◆ **REQUIREMENT**
Please count the lines in the entries below that include the word "with", and give only the number.

LISTED RECORDS: Begin

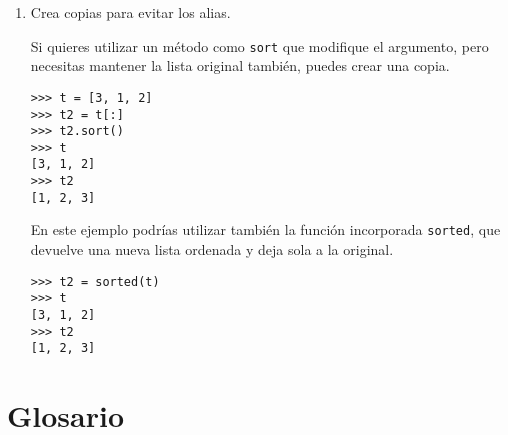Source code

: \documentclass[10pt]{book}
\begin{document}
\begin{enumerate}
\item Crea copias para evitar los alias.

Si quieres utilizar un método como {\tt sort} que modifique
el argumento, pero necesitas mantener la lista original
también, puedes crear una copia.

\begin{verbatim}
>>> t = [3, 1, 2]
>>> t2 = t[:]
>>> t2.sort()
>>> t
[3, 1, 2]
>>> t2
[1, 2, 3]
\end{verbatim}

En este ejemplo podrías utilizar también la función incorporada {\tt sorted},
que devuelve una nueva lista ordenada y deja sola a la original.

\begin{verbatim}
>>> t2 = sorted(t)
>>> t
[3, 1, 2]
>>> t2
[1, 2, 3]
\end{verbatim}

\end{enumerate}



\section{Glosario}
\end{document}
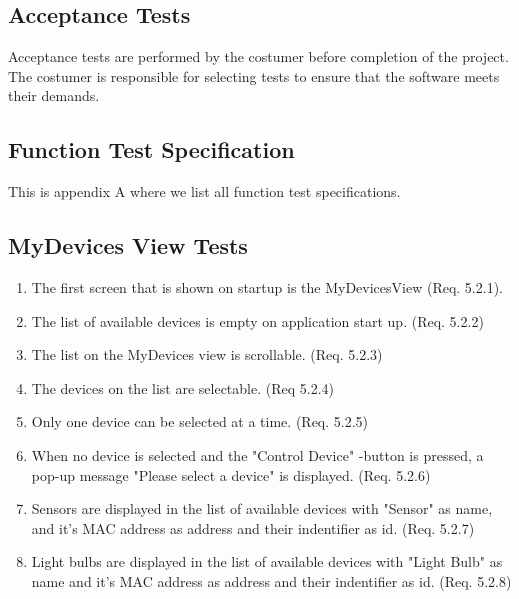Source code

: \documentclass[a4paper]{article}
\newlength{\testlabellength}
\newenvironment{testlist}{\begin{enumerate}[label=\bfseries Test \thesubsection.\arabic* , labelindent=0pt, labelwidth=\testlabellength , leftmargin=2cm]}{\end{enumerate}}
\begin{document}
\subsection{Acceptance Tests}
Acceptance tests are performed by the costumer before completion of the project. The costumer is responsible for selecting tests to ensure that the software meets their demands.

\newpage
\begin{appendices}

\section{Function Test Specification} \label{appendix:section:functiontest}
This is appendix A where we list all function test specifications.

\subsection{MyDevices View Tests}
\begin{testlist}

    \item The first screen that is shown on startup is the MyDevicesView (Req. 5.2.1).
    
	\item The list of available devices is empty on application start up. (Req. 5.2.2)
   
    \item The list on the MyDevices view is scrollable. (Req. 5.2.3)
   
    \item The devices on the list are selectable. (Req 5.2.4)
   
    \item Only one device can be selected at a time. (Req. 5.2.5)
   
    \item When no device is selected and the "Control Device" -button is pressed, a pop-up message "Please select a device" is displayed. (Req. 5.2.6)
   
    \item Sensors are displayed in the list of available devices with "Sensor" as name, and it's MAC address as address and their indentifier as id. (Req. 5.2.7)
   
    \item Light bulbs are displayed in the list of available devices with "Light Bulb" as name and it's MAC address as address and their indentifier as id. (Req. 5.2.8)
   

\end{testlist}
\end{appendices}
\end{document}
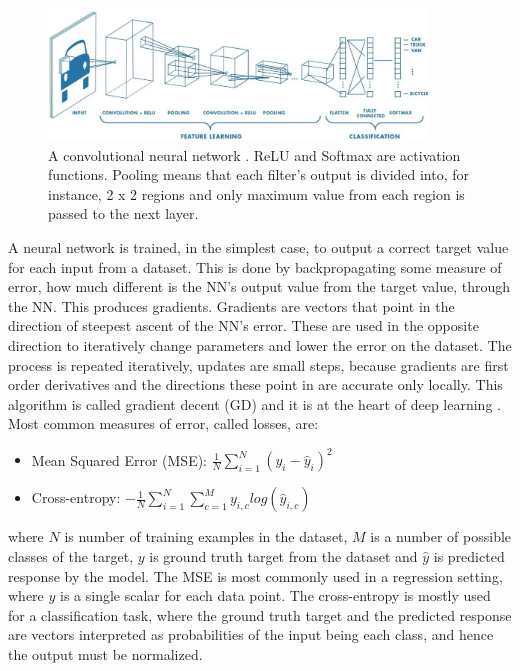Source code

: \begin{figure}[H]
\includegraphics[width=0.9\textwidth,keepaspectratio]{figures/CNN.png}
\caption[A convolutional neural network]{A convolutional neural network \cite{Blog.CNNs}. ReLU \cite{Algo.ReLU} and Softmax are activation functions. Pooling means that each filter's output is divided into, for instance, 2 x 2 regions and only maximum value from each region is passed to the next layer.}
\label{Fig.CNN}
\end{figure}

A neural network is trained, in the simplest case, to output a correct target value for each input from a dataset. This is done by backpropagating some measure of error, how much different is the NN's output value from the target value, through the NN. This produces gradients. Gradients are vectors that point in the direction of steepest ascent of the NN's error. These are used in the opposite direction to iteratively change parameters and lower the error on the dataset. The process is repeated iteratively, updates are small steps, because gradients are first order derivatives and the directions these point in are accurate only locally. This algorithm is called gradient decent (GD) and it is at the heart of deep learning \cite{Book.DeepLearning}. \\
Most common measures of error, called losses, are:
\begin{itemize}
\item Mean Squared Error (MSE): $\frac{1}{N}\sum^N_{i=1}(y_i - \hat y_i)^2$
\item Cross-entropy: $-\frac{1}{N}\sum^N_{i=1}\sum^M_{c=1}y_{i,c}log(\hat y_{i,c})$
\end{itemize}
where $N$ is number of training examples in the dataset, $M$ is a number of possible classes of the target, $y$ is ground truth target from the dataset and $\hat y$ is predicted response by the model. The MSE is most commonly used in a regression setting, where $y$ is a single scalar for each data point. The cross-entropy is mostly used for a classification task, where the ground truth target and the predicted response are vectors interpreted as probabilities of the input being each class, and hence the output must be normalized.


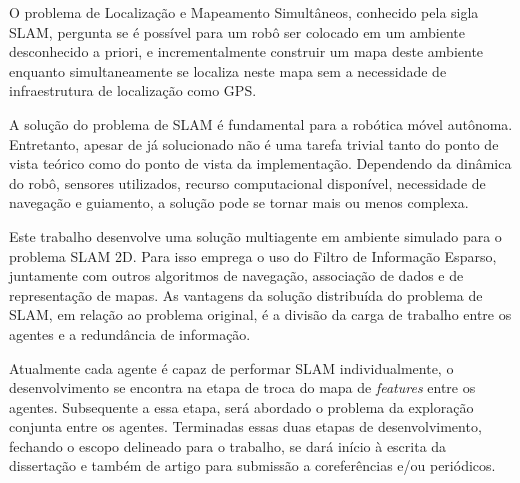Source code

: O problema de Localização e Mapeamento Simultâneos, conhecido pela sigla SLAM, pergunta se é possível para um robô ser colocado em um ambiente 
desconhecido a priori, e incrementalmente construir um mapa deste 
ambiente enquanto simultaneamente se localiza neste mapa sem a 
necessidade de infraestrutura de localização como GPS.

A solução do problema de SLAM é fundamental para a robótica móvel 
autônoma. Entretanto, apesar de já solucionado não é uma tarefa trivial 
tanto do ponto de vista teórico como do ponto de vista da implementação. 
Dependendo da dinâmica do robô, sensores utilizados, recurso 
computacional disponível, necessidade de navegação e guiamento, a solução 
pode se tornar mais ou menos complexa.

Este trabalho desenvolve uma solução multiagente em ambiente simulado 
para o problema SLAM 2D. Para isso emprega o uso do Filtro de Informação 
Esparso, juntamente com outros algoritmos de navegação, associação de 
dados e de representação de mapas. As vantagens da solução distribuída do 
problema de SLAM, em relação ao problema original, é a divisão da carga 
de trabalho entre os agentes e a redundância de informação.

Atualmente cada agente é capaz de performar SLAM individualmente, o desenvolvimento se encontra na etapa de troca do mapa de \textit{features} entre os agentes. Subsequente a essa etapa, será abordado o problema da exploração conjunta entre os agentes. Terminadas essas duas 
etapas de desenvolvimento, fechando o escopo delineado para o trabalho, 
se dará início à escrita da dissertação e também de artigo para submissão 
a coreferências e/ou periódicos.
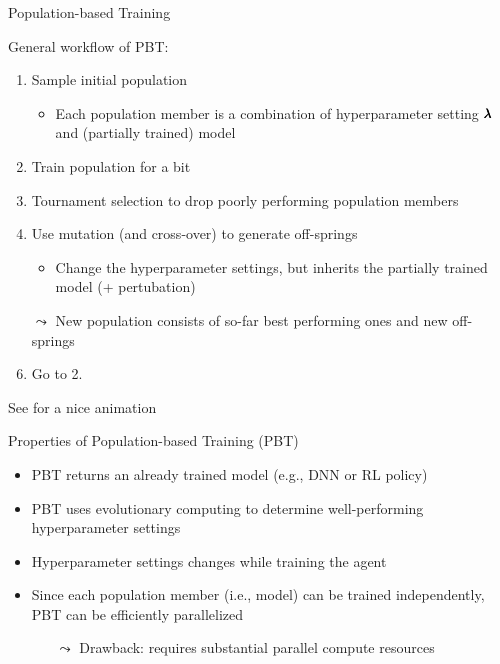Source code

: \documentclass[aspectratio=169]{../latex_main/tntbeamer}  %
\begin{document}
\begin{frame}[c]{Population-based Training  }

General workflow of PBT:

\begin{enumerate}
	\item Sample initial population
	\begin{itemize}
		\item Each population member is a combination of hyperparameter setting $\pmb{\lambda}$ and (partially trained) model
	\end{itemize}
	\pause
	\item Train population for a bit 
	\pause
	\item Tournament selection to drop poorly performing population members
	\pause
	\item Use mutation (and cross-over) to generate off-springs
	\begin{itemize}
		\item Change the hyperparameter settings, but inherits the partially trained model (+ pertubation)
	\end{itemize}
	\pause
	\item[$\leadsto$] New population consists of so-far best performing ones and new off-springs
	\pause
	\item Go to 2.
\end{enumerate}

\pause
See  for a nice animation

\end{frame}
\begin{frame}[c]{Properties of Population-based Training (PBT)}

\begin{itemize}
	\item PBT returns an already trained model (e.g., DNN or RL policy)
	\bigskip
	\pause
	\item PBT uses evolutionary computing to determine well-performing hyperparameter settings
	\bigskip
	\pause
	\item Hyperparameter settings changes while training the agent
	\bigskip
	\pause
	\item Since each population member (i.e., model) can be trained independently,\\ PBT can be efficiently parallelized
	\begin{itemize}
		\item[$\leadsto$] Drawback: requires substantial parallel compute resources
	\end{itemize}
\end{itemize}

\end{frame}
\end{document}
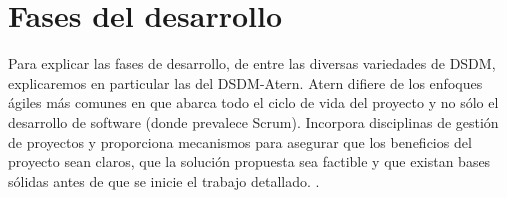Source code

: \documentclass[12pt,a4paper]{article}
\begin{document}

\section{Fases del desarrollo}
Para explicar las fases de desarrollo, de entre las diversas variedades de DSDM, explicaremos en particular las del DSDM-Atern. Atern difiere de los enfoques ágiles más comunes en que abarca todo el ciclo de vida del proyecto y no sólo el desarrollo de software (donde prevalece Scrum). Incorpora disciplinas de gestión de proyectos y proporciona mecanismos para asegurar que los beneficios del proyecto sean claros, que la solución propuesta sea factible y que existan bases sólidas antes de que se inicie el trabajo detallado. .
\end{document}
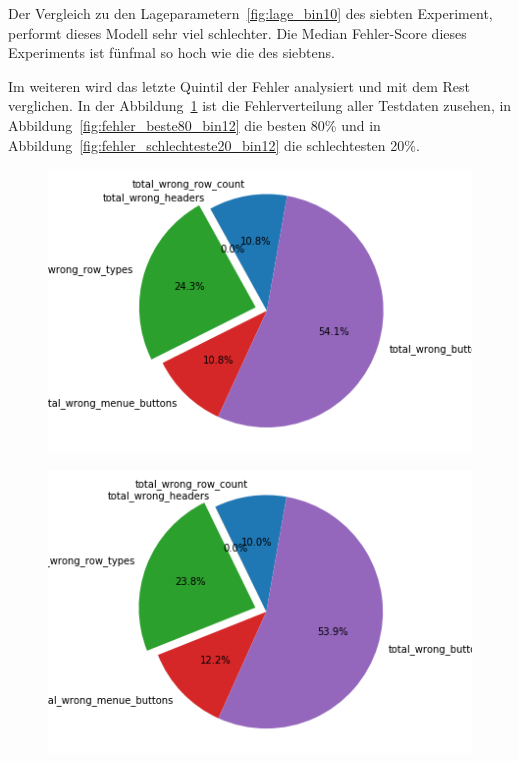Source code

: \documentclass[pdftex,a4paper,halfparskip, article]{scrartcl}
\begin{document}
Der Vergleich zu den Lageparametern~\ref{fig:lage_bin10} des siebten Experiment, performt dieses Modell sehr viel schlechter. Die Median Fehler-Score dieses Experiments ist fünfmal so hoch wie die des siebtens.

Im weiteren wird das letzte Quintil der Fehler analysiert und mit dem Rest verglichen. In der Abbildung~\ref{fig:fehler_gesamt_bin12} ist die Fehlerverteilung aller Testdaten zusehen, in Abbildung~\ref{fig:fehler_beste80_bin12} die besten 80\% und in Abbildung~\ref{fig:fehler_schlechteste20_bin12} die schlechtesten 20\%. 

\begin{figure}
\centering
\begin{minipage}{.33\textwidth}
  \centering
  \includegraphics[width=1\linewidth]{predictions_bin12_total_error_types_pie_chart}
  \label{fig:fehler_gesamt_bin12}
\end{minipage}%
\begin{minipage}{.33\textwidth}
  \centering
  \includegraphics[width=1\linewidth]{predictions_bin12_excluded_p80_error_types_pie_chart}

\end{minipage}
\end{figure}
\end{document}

LISTED RECORDS: End

◆ **EXERCISE OUTPUT**
2